In terms of crew reports, the black spot goes to Benjamin Walker as the Captain for being too “middle of the road”. He doesn’t sell us hard enough on his early follies to make his redemption feel worthwhile. The resident Thunder God fairs far better. Hemsworth works a relatable protagonist even if his early family scenes are less than smooth sailing. Gleeson’s old Tom is the clear standout performance with a good hand from Michelle Fairley (Game of Thrones' Catelyn Stark) as his wife. Many watchful eyes will be on Tom “the new Spider-Man” Holland in his first big screen appearance since his Marvel casting, but he handles himself well to provide the vital young/new guy perspective of whaling ship life. At times, he even brings in some good laughs in less expected areas, which bodes very well for taking on Peter Parker. Elsewhere, Cillian Murphy (Sunshine, Peaky Blinders) does the job of being the grounded 2nd mate between the opposing 1st and Captain but his performance feels sadly restricted, like we’re being denied his best to let others shine. The same applies for Fear the Walking Dead’s Frank Dillaine who sees the wind spill from his sails.

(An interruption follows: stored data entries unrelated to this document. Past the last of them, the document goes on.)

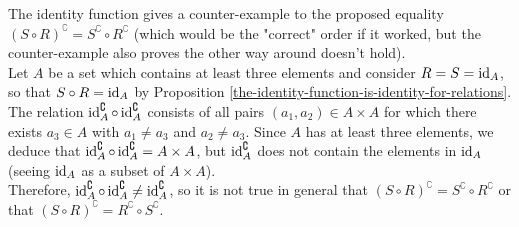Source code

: \begin{remark}
	The identity function gives a counter-example to the proposed equality $(S \circ R)^{\complement} = S^{\complement} \circ R^{\complement}$ (which would be the "correct" order if it worked, but the counter-example also proves the other way around doesn't hold). 
	\\

	Let $A$ be a set which contains at least three elements and consider $R = S = \operatorname{\mathrm{id}}_{A}$, so that $S \circ R = \operatorname{\mathrm{id}}_{A}$ by Proposition \autoref{the-identity-function-is-identity-for-relations}. The relation $\operatorname{\mathrm{id}}_{A}^{\complement} \circ \operatorname{\mathrm{id}}_{A}^{\complement}$ consists of all pairs $(a_1,a_2) \in A \times A$ for which there exists $a_3 \in A$ with $a_1 \neq a_3$ and $a_2 \neq a_3$. Since $A$ has at least three elements, we deduce that $\operatorname{\mathrm{id}}_{A}^{\complement} \circ \operatorname{\mathrm{id}}_{A}^{\complement} = A \times A$, but $\operatorname{\mathrm{id}}_{A}^{\complement}$ does not contain the elements in $\operatorname{\mathrm{id}}_{A}$ (seeing $\operatorname{\mathrm{id}}_{A}$ as a subset of $A \times A$). 
	\\
	
	Therefore, $\operatorname{\mathrm{id}}_{A}^{\complement} \circ \operatorname{\mathrm{id}}_{A}^{\complement} \neq \operatorname{\mathrm{id}}_{A}^{\complement}$, so it is not true in general that $(S \circ R)^{\complement} = S^{\complement} \circ R^{\complement}$ or that $(S \circ R)^{\complement} = R^{\complement} \circ S^{\complement}$.
\end{remark}

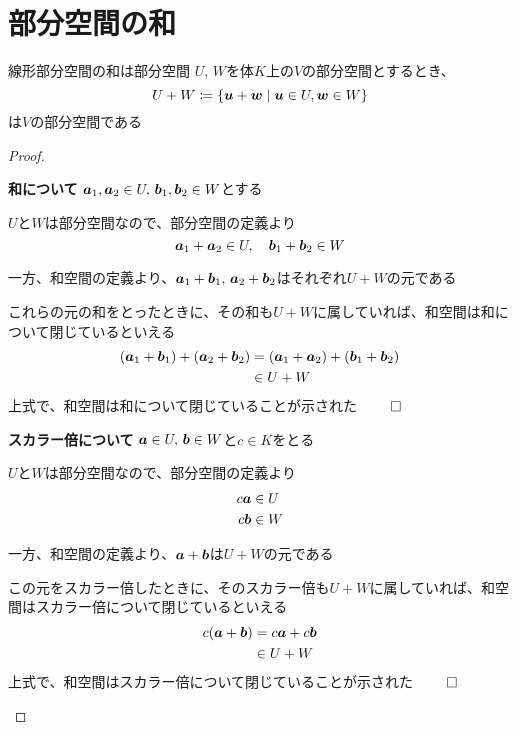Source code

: \documentclass[../../../topic_linear-algebra]{subfiles}
\begin{document}
\sectionline
\section{部分空間の和}

\begin{theorem}{線形部分空間の和は部分空間}
  $U,\,W$を体$K$上の$V$の部分空間とするとき、
  \begin{equation*}
    U + W \coloneq \{ \vb*{u} + \vb*{w} \mid \vb*{u} \in U, \vb*{w} \in W \}
  \end{equation*}
  は$V$の部分空間である
\end{theorem}

\begin{proof}
  \begin{subpattern}{\bfseries 和について}
    $\vb*{a}_1, \vb*{a}_2 \in U, \, \vb*{b}_1, \vb*{b}_2 \in W$とする

    $U$と$W$は部分空間なので、部分空間の定義より
    \begin{equation*}
      \vb*{a}_1 + \vb*{a}_2 \in U, \quad \vb*{b}_1 + \vb*{b}_2 \in W
    \end{equation*}

    一方、和空間の定義より、$\vb*{a}_1 + \vb*{b}_1,\, \vb*{a}_2 + \vb*{b}_2$はそれぞれ$U+W$の元である

    これらの元の和をとったときに、その和も$U + W$に属していれば、和空間は和について閉じているといえる
    \begin{align*}
      (\vb*{a}_1 + \vb*{b}_1) + (\vb*{a}_2 + \vb*{b}_2) & = (\vb*{a}_1 + \vb*{a}_2) + (\vb*{b}_1 + \vb*{b}_2) \\
                                                        & \in U + W
    \end{align*}
    上式で、和空間は和について閉じていることが示された $\qed$
  \end{subpattern}

  \begin{subpattern}{\bfseries スカラー倍について}
    $\vb*{a} \in U, \, \vb*{b} \in W$と$c \in K$をとる

    $U$と$W$は部分空間なので、部分空間の定義より
    \begin{align*}
      c \vb*{a} & \in U \\
      c \vb*{b} & \in W
    \end{align*}

    一方、和空間の定義より、$\vb*{a} + \vb*{b}$は$U + W$の元である

    この元をスカラー倍したときに、そのスカラー倍も$U + W$に属していれば、和空間はスカラー倍について閉じているといえる
    \begin{align*}
      c(\vb*{a} + \vb*{b}) & = c \vb*{a} + c \vb*{b} \\
                           & \in U + W
    \end{align*}
    上式で、和空間はスカラー倍について閉じていることが示された $\qed$
  \end{subpattern}
\end{proof}
\end{document}
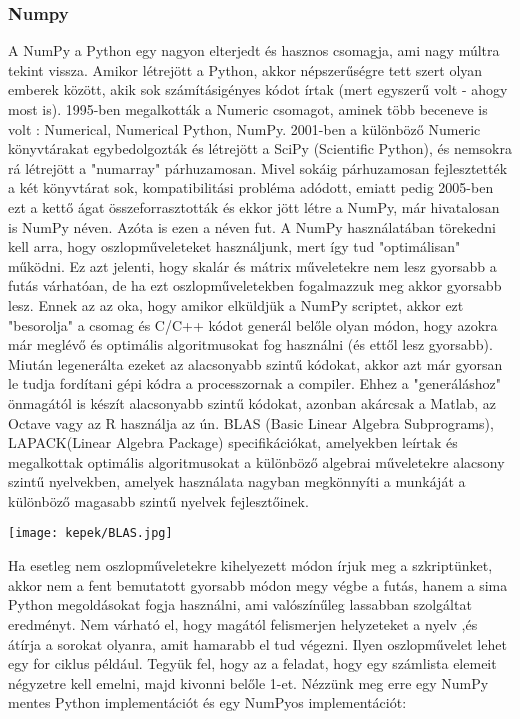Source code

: \documentclass{article}
\theoremstyle{definition}
\theoremstyle{theorem}
\begin{document}
\subsubsection{Numpy}
A NumPy a Python egy nagyon elterjedt és hasznos csomagja, ami nagy múltra tekint vissza. Amikor létrejött a Python, akkor  népszerűségre tett szert olyan emberek között, akik sok számításigényes kódot írtak (mert egyszerű volt - ahogy most is). 1995-ben megalkották a Numeric csomagot, aminek több beceneve is volt : Numerical, Numerical Python, NumPy. 2001-ben a különböző Numeric könyvtárakat egybedolgozták és létrejött a SciPy (Scientific Python), és nemsokra rá létrejött a "numarray" párhuzamosan. Mivel sokáig párhuzamosan fejlesztették a két könyvtárat sok, kompatibilitási probléma adódott, emiatt pedig 2005-ben ezt a kettő ágat összeforrasztották és ekkor jött létre a NumPy, már hivatalosan is NumPy néven. Azóta is ezen a néven fut. A NumPy használatában törekedni kell arra, hogy oszlopműveleteket használjunk, mert így tud "optimálisan" működni. Ez azt jelenti, hogy skalár és mátrix műveletekre nem lesz gyorsabb a futás várhatóan, de ha ezt oszlopműveletekben fogalmazzuk meg akkor gyorsabb lesz. Ennek az az oka, hogy amikor elküldjük a NumPy scriptet, akkor ezt "besorolja" a csomag és C/C++ kódot generál belőle olyan módon, hogy azokra már meglévő és optimális algoritmusokat fog használni (és ettől lesz gyorsabb). Miután legenerálta ezeket az alacsonyabb szintű kódokat, akkor azt már gyorsan le tudja fordítani gépi kódra a processzornak a compiler. Ehhez a "generáláshoz" önmagától is készít alacsonyabb szintű kódokat, azonban akárcsak a Matlab, az Octave vagy az R használja az ún. BLAS (Basic Linear Algebra Subprograms), LAPACK(Linear Algebra Package) specifikációkat, amelyekben leírtak és megalkottak optimális algoritmusokat a különböző algebrai műveletekre alacsony szintű nyelvekben, amelyek használata nagyban megkönnyíti a munkáját a különböző magasabb szintű nyelvek fejlesztőinek.
\begin{center}
    \texttt{[image: kepek/BLAS.jpg]}
\end{center}
Ha esetleg nem oszlopműveletekre kihelyezett módon írjuk meg a szkriptünket, akkor nem a fent bemutatott gyorsabb módon megy végbe a futás, hanem a sima Python megoldásokat fogja használni, ami valószínűleg lassabban szolgáltat eredményt. Nem várható el, hogy magától felismerjen helyzeteket a nyelv ,és átírja a sorokat olyanra, amit hamarabb el tud végezni.\newline
Ilyen oszlopművelet lehet egy for ciklus például. Tegyük fel, hogy az a feladat, hogy egy számlista elemeit négyzetre kell emelni, majd kivonni belőle 1-et. Nézzünk meg erre egy NumPy mentes Python implementációt és egy NumPyos implementációt:
\end{document}
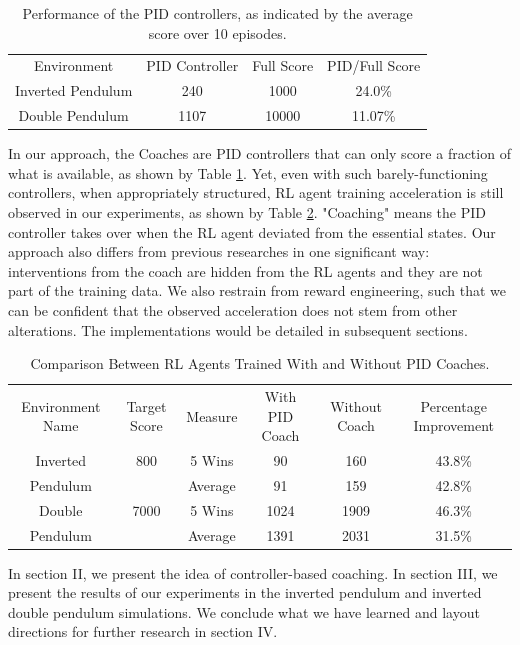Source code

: \documentclass[AMS,STIX1COL]{WileyNJD-v2}
\begin{document}
\begin{table}
\caption{Performance of the PID controllers, as indicated by the average score over 10 episodes.}
\label{score_compare}
\centering
\begin{tabular}{ cccc }
Environment & PID Controller &Full Score &PID\slash Full Score \\
Inverted Pendulum & 240 & 1000& 24.0\%\\
Double Pendulum & 1107 & 10000& 11.07\%\\
\end{tabular}
\end{table}

In our approach, the Coaches are PID controllers that can only score a fraction of what is available, as shown by Table \ref{score_compare}. Yet, even with such barely-functioning controllers, when appropriately structured, RL agent training acceleration is still observed in our experiments, as shown by Table \ref{episode_compare}. "Coaching" means the PID controller takes over when the RL agent deviated from the essential states. Our approach also differs from previous researches in one significant way: interventions from the coach are hidden from the RL agents and they are not part of the training data. We also restrain from reward engineering, such that we can be confident that the observed acceleration does not stem from other alterations. The implementations would be detailed in subsequent sections.

\begin{table}
\caption{Comparison Between RL Agents Trained With and Without PID Coaches.}
\label{episode_compare}
\centering
\begin{tabular}{ cccccc }
Environment Name& Target Score& Measure & With PID Coach& Without Coach& Percentage Improvement\\
Inverted & 800& 5 Wins & 90 & 160& 43.8\% \\
Pendulum & &Average & 91 & 159& 42.8\%\\
Double & 7000& 5 Wins & 1024 & 1909& 46.3\%\\
Pendulum & &Average & 1391 & 2031& 31.5\%\\
\end{tabular}
\end{table}

In section II, we present the idea of controller-based coaching. In section III, we present the results of our experiments in the inverted pendulum and inverted double pendulum simulations. We conclude what we have learned and layout directions for further research in section IV.
\end{document}
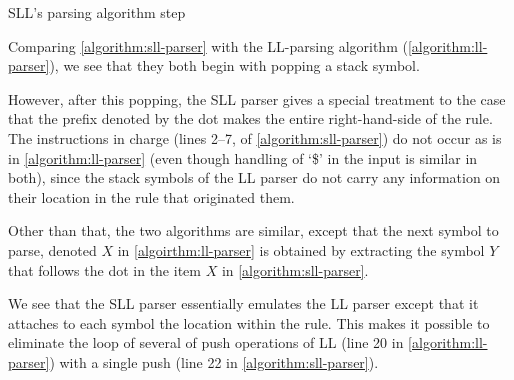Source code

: \begin{algorithm}[h]
  \caption{\label{algorithm:sll-parser}
  SLL's parsing algorithm step}
  \begin{algorithmic}[1]
        \ELSE
        \FI %
      \FI %
      \CONTINUE{}
    \FI
        \CONTINUE{}
      \FI
        \CONTINUE{}
      \FI %
    \FI %
  \end{algorithmic}
\end{algorithm}

Comparing \cref{algorithm:sll-parser} with the LL-parsing algorithm
(\cref{algorithm:ll-parser}), we see that they both begin with popping a stack 
symbol. 

However, after this popping, the SLL parser gives a special treatment to the
case that the prefix denoted by the dot makes the entire right-hand-side of the
rule. The instructions in charge (lines 2--7, of \cref{algorithm:sll-parser})
do not occur as is in \cref{algorithm:ll-parser} (even though handling of `\$'
in the input is similar in both), since the stack symbols of the LL parser do
not carry any information on their location in the rule that originated them. 

Other than that, the two algorithms are similar, except that the next symbol to
parse, denoted $X$ in \cref{algoirthm:ll-parser} is obtained by extracting the
symbol $Y$ that follows the dot in the item $X$ in \cref{algorithm:sll-parser}.

We see that the SLL parser essentially emulates the LL parser except that it
attaches to each symbol the location within the rule. This makes it possible to
eliminate the loop of several of push operations of LL (line 20 in
\cref{algorithm:ll-parser}) with a single push (line 22 in
\cref{algorithm:sll-parser}).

So what we have from In the Heart of the Sea is an ocean baring battle between style and content with neither achieving a clear victory for taking too much damage. Fans of Nathaniel Philbrick’s book will likely be disappointed for the alterations and heavy omissions. Casual fans intrigued by the Moby Dick connection won’t fair too much better because it takes away more entertainment from many of its feature length adaptations (check out the 1998 TV mini-series with Patrick Stewart as Captain Ahab) than it adds in with shipwreck and cannibalism elements. In the Heart of the Sea sailed in with a hold bursting with promise only to come a foul as it reaches our shores. It doesn’t deserve a full court-martial but it’s certainly not worthy of promotion.